This week the Wall Street Journal has reported that overseas buyers have significantly reduced their demand for US outstanding government debt, as the share of treasury bonds which foreign private investors held fell to about 30% from about 43% ten years ago according to data from the Securities Industry and Financial Markets Association.

The outlet noted that as the supply has continued to grow to inexhaustible levels with a net of $2 trillion of new debt issued by the US Treasury just this year, the amount has being produced each year reached an all-time high, if you do not examine the borrowing spree we saw during the pandemic in 2020.

Brad Setser, senior fellow at the Council on Foreign Relations, said in an interview with the journal, “US issuance is way up, and foreign demand hasn’t gone up. And in some key categories–notably Japan and China–they don’t seem likely to be net buyers, going forward.”

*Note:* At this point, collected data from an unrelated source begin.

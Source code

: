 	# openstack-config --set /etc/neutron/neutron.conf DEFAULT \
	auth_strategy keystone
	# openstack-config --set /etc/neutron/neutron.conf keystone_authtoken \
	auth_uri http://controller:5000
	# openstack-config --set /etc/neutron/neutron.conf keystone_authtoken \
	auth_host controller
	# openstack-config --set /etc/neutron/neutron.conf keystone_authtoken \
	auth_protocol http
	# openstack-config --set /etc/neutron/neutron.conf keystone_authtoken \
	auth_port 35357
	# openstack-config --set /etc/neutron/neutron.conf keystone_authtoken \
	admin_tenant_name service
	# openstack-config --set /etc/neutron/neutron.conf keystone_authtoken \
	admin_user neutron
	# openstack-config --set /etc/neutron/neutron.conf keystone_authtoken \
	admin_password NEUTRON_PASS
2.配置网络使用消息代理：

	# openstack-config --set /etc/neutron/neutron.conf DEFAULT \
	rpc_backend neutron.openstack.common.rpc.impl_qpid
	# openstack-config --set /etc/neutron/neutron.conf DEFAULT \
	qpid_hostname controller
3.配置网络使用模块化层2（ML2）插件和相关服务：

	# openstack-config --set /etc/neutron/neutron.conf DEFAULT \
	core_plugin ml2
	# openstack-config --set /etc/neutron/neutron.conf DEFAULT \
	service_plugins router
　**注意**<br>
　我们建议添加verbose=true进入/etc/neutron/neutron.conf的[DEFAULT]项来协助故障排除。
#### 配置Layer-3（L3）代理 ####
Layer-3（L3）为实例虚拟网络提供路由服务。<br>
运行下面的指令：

According to the Treasury Borrowing Advisory Committee, a group of Wall Street executives that advise the US Treasury, it is expected that foreign investors and central banks, which were previously voracious buyers of US government debt in the previous two decades, will be “more limited” in their demand going forward.

Due to the sluggish demand, Treasury has increased its offerings of shorter-term bonds which are more in demand, as it seeks to restore some form of market stability. After shooting over 5% last month, the yield on the US ten-year note now sits at about 4.4%.

According to US Treasury data released earlier this week, foreign investors sold a net $2.4 billion worth of long-term Treasury notes in September, bringing their holdings to $6.5 trillion.

At the same time, the Council on Foreign Relations, which monitors the investments over a rolling 12-month basis released statistics which showed that foreign purchases of US government debt have been slowing in recent months, from levels over $400 billion throughout much of 2022, down to about $300 million in recent months.

As the dollar has strengthened, central banks have reportedly been forced to cease stockpiling US Treasuries, and even to sell them off. As they are sold off, regulators in nations such as China and Japan will use the dollars they get to strengthen their own currencies.

In addition, rank and file investors are growing increasingly concerned with the widening deficits being produced by the US government.